Wochenspruch: Wohl dem Volk, dessen Gott der Herr ist, dem Volk, das er zum Erbe erwählt hat.

Liebe Gemeinde,
mit dem heutigen Predigttext in Verbindung mit den Worten aus dem Römerbrief wollen wir uns einem Thema nähern, das für uns Christen und noch dazu als Deutsche kein leichtes ist.
Die Frage: Welche Beziehung haben wir zum Judentum.

1. Vorwort
Dass wir Deutschen eine gestörte Beziehung zum Judentum haben, das muss ich nicht näher erwähnen. Nach dem Holocaust mit seiner widermenschlichen Ausrottungssystematik fällt eine normale Begegnung schwer. Das bunte jüdische Leben ist aus unserem Alltag fast komplett verschwunden und die Öffentlichkeit wird dann plötzlich über die scheinheilige Beschneidungsfrage in zwei Lager gespalten unter der Frage: Ob das Judentum und der Islam nicht doch grausam und kinderfeindlich sind. Dass in unserem Land jährlich über 100.000 Kinder abgetrieben werden und ungeborenen behinderten Kinder fast systematisch das nicht Lebensrecht verweigert wird – betrachten wir als Akt der Freiheit und der Selbstbestimmung.
Aber das ist ein anderes Thema.
Mit dem Judentum haben wir so gut wie keine Berührungspunkte. Wir kennen vielleicht noch ein paar Rabiner- oder Judenwitze, wollen endlich mal die Vergangenheit Vergangenheit sein lassen und leiden vielleicht noch an dem anscheinend unlösbaren Konflikt zwischen Israelis und Palästinenser im Land Israel, dem Existenzkampf zweier Völker um ihren Ort und ihre Heimat.

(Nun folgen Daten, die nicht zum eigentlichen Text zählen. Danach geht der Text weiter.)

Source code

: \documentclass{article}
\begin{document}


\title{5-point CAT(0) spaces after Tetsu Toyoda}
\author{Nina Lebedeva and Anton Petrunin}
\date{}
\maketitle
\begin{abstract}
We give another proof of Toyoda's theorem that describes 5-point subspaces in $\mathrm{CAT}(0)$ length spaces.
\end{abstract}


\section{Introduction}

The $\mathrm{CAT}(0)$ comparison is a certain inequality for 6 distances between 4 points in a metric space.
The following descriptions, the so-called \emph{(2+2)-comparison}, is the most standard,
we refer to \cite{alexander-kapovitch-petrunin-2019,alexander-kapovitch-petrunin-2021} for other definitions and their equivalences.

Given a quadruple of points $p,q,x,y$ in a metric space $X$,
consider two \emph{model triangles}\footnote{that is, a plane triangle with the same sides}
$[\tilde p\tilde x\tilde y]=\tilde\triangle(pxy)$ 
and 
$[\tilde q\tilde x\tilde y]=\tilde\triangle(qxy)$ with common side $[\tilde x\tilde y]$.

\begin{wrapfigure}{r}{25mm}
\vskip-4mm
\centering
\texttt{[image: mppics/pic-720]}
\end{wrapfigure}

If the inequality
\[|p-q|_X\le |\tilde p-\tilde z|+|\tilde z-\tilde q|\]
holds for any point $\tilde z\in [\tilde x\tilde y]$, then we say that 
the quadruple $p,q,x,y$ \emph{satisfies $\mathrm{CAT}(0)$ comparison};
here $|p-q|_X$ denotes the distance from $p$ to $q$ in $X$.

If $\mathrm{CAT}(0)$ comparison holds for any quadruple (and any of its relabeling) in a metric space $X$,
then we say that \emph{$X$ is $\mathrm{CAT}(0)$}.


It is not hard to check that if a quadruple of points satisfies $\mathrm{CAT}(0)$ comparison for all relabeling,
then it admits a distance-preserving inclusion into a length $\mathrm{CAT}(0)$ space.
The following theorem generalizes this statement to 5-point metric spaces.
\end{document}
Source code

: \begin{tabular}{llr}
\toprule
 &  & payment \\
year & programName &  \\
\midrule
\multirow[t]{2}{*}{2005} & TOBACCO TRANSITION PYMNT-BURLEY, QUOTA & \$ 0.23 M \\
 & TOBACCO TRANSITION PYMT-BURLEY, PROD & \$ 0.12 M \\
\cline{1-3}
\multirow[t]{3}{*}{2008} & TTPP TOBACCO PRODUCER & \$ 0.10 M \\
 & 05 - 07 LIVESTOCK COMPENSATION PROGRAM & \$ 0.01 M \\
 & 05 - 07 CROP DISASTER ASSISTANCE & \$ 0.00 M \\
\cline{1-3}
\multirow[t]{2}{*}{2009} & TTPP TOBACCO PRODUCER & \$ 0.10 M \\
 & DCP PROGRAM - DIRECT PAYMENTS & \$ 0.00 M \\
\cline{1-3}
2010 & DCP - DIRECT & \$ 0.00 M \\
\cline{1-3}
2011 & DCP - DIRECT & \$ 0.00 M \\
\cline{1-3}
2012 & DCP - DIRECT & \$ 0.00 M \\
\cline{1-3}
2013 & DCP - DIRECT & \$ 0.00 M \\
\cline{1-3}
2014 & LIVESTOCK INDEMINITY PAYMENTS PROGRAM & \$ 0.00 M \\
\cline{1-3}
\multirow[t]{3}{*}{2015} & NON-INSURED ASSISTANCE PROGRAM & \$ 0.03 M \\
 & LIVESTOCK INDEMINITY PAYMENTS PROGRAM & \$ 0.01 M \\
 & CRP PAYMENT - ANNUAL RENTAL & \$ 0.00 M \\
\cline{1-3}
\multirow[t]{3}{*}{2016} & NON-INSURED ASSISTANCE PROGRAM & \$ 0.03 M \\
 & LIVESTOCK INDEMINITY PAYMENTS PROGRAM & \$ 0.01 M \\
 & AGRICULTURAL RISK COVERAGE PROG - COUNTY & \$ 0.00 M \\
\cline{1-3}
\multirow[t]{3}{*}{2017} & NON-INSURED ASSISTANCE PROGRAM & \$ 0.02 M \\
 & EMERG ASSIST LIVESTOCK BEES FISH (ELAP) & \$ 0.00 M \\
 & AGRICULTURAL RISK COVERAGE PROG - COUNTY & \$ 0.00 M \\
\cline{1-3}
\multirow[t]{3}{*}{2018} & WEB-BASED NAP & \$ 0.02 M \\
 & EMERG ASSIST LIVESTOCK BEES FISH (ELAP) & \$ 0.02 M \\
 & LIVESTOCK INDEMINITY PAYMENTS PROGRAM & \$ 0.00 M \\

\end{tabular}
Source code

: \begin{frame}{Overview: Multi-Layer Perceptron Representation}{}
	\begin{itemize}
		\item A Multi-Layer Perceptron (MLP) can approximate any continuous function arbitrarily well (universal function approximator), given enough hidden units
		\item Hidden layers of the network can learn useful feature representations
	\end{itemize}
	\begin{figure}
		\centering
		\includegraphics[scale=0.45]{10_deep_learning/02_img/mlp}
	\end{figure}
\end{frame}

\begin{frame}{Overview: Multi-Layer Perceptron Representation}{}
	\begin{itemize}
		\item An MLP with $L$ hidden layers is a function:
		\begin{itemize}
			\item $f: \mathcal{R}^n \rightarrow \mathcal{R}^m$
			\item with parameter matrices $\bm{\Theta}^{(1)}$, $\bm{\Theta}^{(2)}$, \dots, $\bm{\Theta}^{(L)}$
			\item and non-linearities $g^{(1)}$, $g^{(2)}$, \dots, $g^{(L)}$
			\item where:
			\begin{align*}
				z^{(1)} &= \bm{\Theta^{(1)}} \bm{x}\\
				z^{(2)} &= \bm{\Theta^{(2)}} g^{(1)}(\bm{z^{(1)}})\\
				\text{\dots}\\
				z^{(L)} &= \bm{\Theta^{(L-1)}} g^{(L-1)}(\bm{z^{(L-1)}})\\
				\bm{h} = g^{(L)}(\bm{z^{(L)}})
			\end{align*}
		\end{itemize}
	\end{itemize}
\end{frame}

Der Film: „Wir weigern uns Feinde zu sein“ ist dabei sehenswert, auch wenn er von einer gewissen Parteilichkeit geprägt ist. Doch er zeigt gute Wege zum Verstehen und zur Versöhnung auf.

Wenn wir im Glauben auf das Judentum sehen, dann sollten wir die Politik außen vorlassen. Und wenn wir uns von Christus ansprechen lassen, dann wird uns das zu einem verstehenden und versöhnlichen Umgang, vielleicht sogar mit zu einem familiären Umgang mit dem Judentum führen in christlicher Freiheit.

2. Das Heil ist von den Juden
Es ist kein Zufall, dass Christus Jude ist. Dem Volk Israel ist die Verheißung für den Messias gegeben. Und deshalb kommt er als Messias für das Volk Israel - Gottes Volk. Und er ist dabei die Verheißung des Heils für die ganze Welt. Und hier wird sie geboren. Diese Verheißung. In Bethlehem. In Jesus von Nazareth, dem Christus. Und deshalb sind wir in tiefer Weise mit dem Judentum verbunden, auch wenn uns das oft schwer fällt. Und im Blick auf die Geschichte haben sich die Christen im Umgang mit den Juden nicht gerade mit Ruhm bekleckert.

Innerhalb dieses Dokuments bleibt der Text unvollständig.